Introvertida. Intuitiva. Sentimental. Perceptiva.

28
Ago20

Como vemos o mundo. Como agimos.

Vejo o mundo de forma clara? Ajo de forma generosa? Sou capaz de aceitar o que não posso mudar?

Pergunta original: "Am I seeing clearly? Acting generously? Accepting what I can't change?"

daqui

Será que há alguém que veja o mundo de forma clara? O que é ver de forma clara? Há pessoas que acham que compreendem tudo e poderão ter razão ou não. E o oposto, com certeza, também acontecerá. Não terá, cada indivíduo, um conceito diferente de clareza?

Se vejo as coisas com clareza? Talvez algumas. Outras nem tanto. Para mim clareza está ligada à empatia, compaixão e compreensão (e às vezes à sua falta!) e nem todos nós, nem em todos os momentos, temos essa capacidade.

Não posso dizer que ando por aí armada em Madre Teresa de Calcutá a dar a minha vida e tempo de forma generosa mas tento não fugir aos meus valores no meu dia a dia. Isto passa por, simplesmente, mostrar respeito aos outros. De vez em quando lá ofereço ajuda para carregar sacos ou carrinhos para uma ou outra senhora subir ou descer escadas, embora nem sempre aceitem. Já dei dinheiro a quem me apanhou em alturas mais sensíveis mesmo que o dinheiro não tenha sido utilizado da melhor forma (fico, ao menos, de consciência tranquila), já dediquei algum tempo em trabalho voluntário para o Centro Comunitário aqui da terra e espero poder voltar a fazer uns turnos num festival que se aproxima. Se isso acontecer, aviso. 

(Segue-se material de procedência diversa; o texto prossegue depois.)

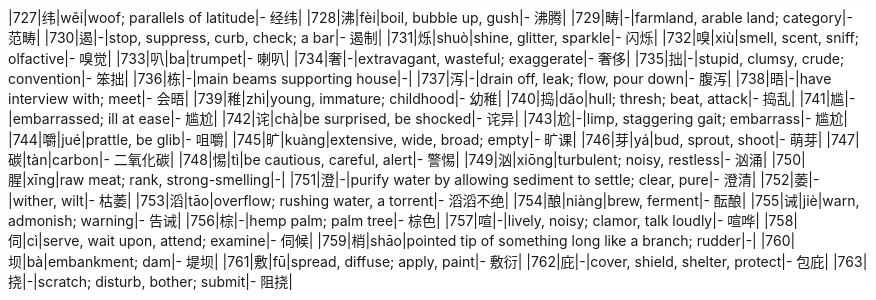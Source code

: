 |727|纬|wěi|woof; parallels of latitude|- 经纬|
|728|沸|fèi|boil, bubble up, gush|- 沸腾|
|729|畴|-|farmland, arable land; category|- 范畴|
|730|遏|-|stop, suppress, curb, check; a bar|- 遏制|
|731|烁|shuò|shine, glitter, sparkle|- 闪烁|
|732|嗅|xiù|smell, scent, sniff; olfactive|- 嗅觉|
|733|叭|ba|trumpet|- 喇叭|
|734|奢|-|extravagant, wasteful; exaggerate|- 奢侈|
|735|拙|-|stupid, clumsy, crude; convention|- 笨拙|
|736|栋|-|main beams supporting house|-|
|737|泻|-|drain off, leak; flow, pour down|- 腹泻|
|738|晤|-|have interview with; meet|- 会晤|
|739|稚|zhì|young, immature; childhood|- 幼稚|
|740|捣|dǎo|hull; thresh; beat, attack|- 捣乱|
|741|尴|-|embarrassed; ill at ease|- 尴尬|
|742|诧|chà|be surprised, be shocked|- 诧异|
|743|尬|-|limp, staggering gait; embarrass|- 尴尬|
|744|嚼|jué|prattle, be glib|- 咀嚼|
|745|旷|kuàng|extensive, wide, broad; empty|- 旷课|
|746|芽|yá|bud, sprout, shoot|- 萌芽|
|747|碳|tàn|carbon|- 二氧化碳|
|748|惕|tì|be cautious, careful, alert|- 警惕|
|749|汹|xiōng|turbulent; noisy, restless|- 汹涌|
|750|腥|xīng|raw meat; rank, strong-smelling|-|
|751|澄|-|purify water by allowing sediment to settle; clear, pure|- 澄清|
|752|萎|-|wither, wilt|- 枯萎|
|753|滔|tāo|overflow; rushing water, a torrent|- 滔滔不绝|
|754|酿|niàng|brew, ferment|- 酝酿|
|755|诫|jiè|warn, admonish; warning|- 告诫|
|756|棕|-|hemp palm; palm tree|- 棕色|
|757|喧|-|lively, noisy; clamor, talk loudly|- 喧哗|
|758|伺|cì|serve, wait upon, attend; examine|- 伺候|
|759|梢|shāo|pointed tip of something long like a branch; rudder|-|
|760|坝|bà|embankment; dam|- 堤坝|
|761|敷|fū|spread, diffuse; apply, paint|- 敷衍|
|762|庇|-|cover, shield, shelter, protect|- 包庇|
|763|挠|-|scratch; disturb, bother; submit|- 阻挠|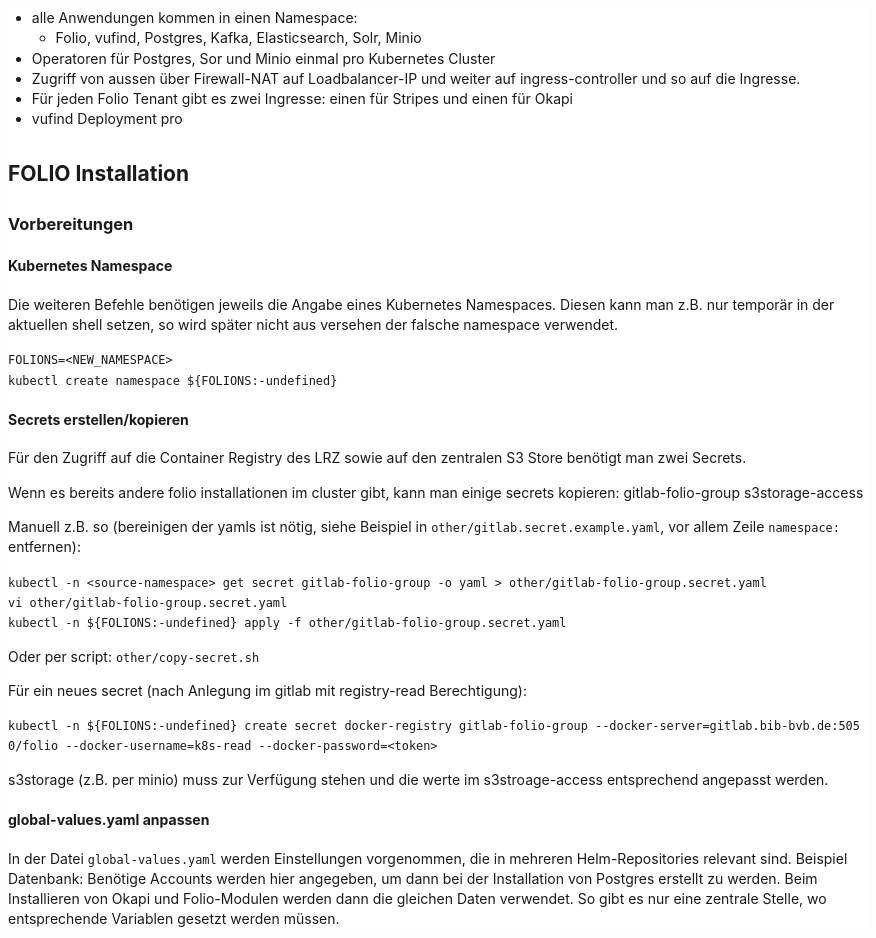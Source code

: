 * alle Anwendungen kommen in einen Namespace:
  *  Folio, vufind, Postgres, Kafka, Elasticsearch, Solr, Minio
* Operatoren für Postgres, Sor und Minio einmal pro Kubernetes Cluster
* Zugriff von aussen über Firewall-NAT auf Loadbalancer-IP und weiter auf ingress-controller und so auf die Ingresse.
* Für jeden Folio Tenant gibt es zwei Ingresse: einen für Stripes und einen für Okapi
* vufind Deployment pro

## FOLIO Installation

### Vorbereitungen

#### Kubernetes Namespace

Die weiteren Befehle benötigen jeweils die Angabe eines Kubernetes Namespaces. Diesen kann man z.B. nur temporär in der aktuellen shell setzen, so wird später nicht aus versehen der falsche namespace verwendet.

    FOLIONS=<NEW_NAMESPACE>
    kubectl create namespace ${FOLIONS:-undefined}


#### Secrets erstellen/kopieren

Für den Zugriff auf die Container Registry des LRZ sowie auf den zentralen S3 Store benötigt man zwei Secrets.

Wenn es bereits andere folio installationen im cluster gibt, kann man einige secrets kopieren:
    gitlab-folio-group 
    s3storage-access

Manuell z.B. so (bereinigen der yamls ist nötig, siehe Beispiel in `other/gitlab.secret.example.yaml`, vor allem Zeile `namespace:` entfernen):

    kubectl -n <source-namespace> get secret gitlab-folio-group -o yaml > other/gitlab-folio-group.secret.yaml
    vi other/gitlab-folio-group.secret.yaml
    kubectl -n ${FOLIONS:-undefined} apply -f other/gitlab-folio-group.secret.yaml

Oder per script: `other/copy-secret.sh`

Für ein neues secret (nach Anlegung im gitlab mit registry-read Berechtigung):

    kubectl -n ${FOLIONS:-undefined} create secret docker-registry gitlab-folio-group --docker-server=gitlab.bib-bvb.de:5050/folio --docker-username=k8s-read --docker-password=<token>

s3storage (z.B. per minio) muss zur Verfügung stehen und die werte im s3stroage-access entsprechend angepasst werden.


#### global-values.yaml anpassen

In der Datei `global-values.yaml` werden Einstellungen vorgenommen, die in mehreren Helm-Repositories relevant sind.
Beispiel Datenbank: 
Benötige Accounts werden hier angegeben, um dann bei der Installation von Postgres erstellt zu werden. 
Beim Installieren von Okapi und Folio-Modulen werden dann die gleichen Daten verwendet.
So gibt es nur eine zentrale Stelle, wo entsprechende Variablen gesetzt werden müssen.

Acho que cada vez mais aceito aquilo que não posso mudar. Acontecimentos do dia a dia... Como já referi, o atrasar do comboio ou o ter de esperar pelo próximo metro. Greves. Mas um pequenina parte de mim ainda me custa aceitar que, para aceitar o que não posso mudar, tenha de fazer parte de um sistema com o qual não me identifico e não quero alimentar. Tenho andado entretida com um livro sobre geopolítica. É um assunto que me despertou interesse há uns anos atrás e embora me perturbe tudo o que esteja a ler, sei que não podemos combater os podres da elite política (e não só) e como as suas decisões apenas reforçam a ideia de que somos tratados como gado insignificante. É uma forma muito negra de ver as coisas mas, ao mesmo tempo, libertadora. Remete-me mesmo à minha insignificância e impotência para alterar o que não posso!